The Power of the Gospel for Personal Change

Because you have picked up this book, you must feel the need for change in your own life. When you examine your attitudes, relationships, thought-patterns, and personal habits, it doesn’t take long to realize how far you still have to grow, does it? If you are like me, such self-assessment can quickly become discouraging! We know we need to change, but how do we pursue it?

My central claim in Christ Formed in You is that it is God’s purpose to change us by progressively making us more like Jesus, and that this happens only as we understand and apply the gospel to our lives. In the pages that follow we will explore the transforming power of the gospel from several angles.

• Part One focuses on the foundations for personal change. We will look at God’s ultimate goal in transforming us (Chapter One); the key to transformation, which is the gospel itself (Chapter Two); and the application of the gospel to our lives (Chapters Three, Four, and Five).

• Part Two then takes up the pathway of personal change. We will explore the captivating beauty of gospel holiness (Chapter Six); with its demands that we both kill sin (Chapter Seven); and grow in grace by the power of the Spirit (Chapter Eight); and the quest for joy that motivates us in this pursuit and strengthens us in the battle for holiness (Chapter Nine).

• Part Three of the book focuses on the means of personal change, the tools God uses to transform us.

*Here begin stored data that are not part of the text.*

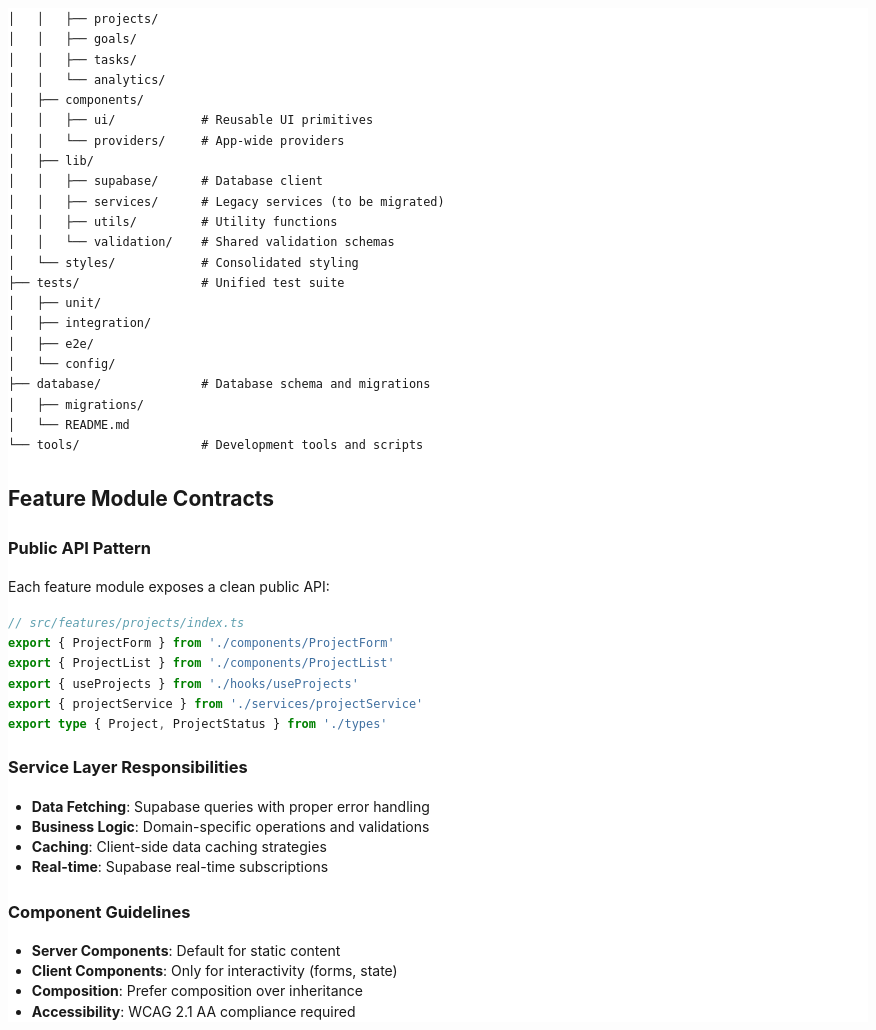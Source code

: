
 ```
│   │   ├── projects/
│   │   ├── goals/
│   │   ├── tasks/
│   │   └── analytics/
│   ├── components/
│   │   ├── ui/            # Reusable UI primitives
│   │   └── providers/     # App-wide providers
│   ├── lib/
│   │   ├── supabase/      # Database client
│   │   ├── services/      # Legacy services (to be migrated)
│   │   ├── utils/         # Utility functions
│   │   └── validation/    # Shared validation schemas
│   └── styles/            # Consolidated styling
├── tests/                 # Unified test suite
│   ├── unit/
│   ├── integration/
│   ├── e2e/
│   └── config/
├── database/              # Database schema and migrations
│   ├── migrations/
│   └── README.md
└── tools/                 # Development tools and scripts
```

## Feature Module Contracts

### Public API Pattern
Each feature module exposes a clean public API:

```typescript
// src/features/projects/index.ts
export { ProjectForm } from './components/ProjectForm'
export { ProjectList } from './components/ProjectList'
export { useProjects } from './hooks/useProjects'
export { projectService } from './services/projectService'
export type { Project, ProjectStatus } from './types'
```

### Service Layer Responsibilities
- **Data Fetching**: Supabase queries with proper error handling
- **Business Logic**: Domain-specific operations and validations
- **Caching**: Client-side data caching strategies
- **Real-time**: Supabase real-time subscriptions

### Component Guidelines
- **Server Components**: Default for static content
- **Client Components**: Only for interactivity (forms, state)
- **Composition**: Prefer composition over inheritance
- **Accessibility**: WCAG 2.1 AA compliance required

These final three chapters, while building on the foundation of the gospel discussed earlier in the book, are the most practical. We will learn how God uses spiritual disciplines (Chapter Ten); suffering (Chapter Eleven); and personal relationships in the body of Christ (Chapter Twelve) to conform us to the image of Christ.

In each of these chapters, my aim has been to “connect the dots” between the gospel, the goal of Christlikeness, and the specific aspect of spirituality under discussion. As Keller writes, I want us to see that “we never ‘get beyond the gospel’ in our Christian life to something more ‘advanced’.”

The gospel is not the first “step” in a “stairway” of truths, rather, it is more like the “hub” in a “wheel” of truth. The gospel is not just the A-B-C’s but the A to Z of Christianity. The gospel is not just the minimum required doctrine necessary to enter the kingdom, but the way we make all progress in the kingdom. We are not justified by the gospel and then sanctified by obedience, but the gospel is the way we grow (Gal.3:1-3) and are renewed (Col.1:6). It is the solution to each problem, the key to each closed door, the power through every barrier (Rom.1:16-17).

This explains what I mean by the subtitle of this book: The Power of the Gospel for Personal Change. The seventeenth-century English Congregationalist pastor and theologian John Owen put it well in a sentence that summarizes the entire thrust of my book. He said, “Holiness is nothing but the implanting, writing, and realizing of the gospel in our souls.” His treatises on the work of the Holy Spirit, the nature of indwelling sin, temptation, and the mortification of sin provided a road map for pursuing gospel-driven holiness.

While I would never venture to compare either the depth of my knowledge or the historical significance of my ministry to Owen’s, I have benefited greatly from his writings (along with those of Tim Keller and others) and hope that this book might serve in a similar way as a map for twenty-first century believers who long to experience the life-changing power of the gospel in their own journey toward holiness.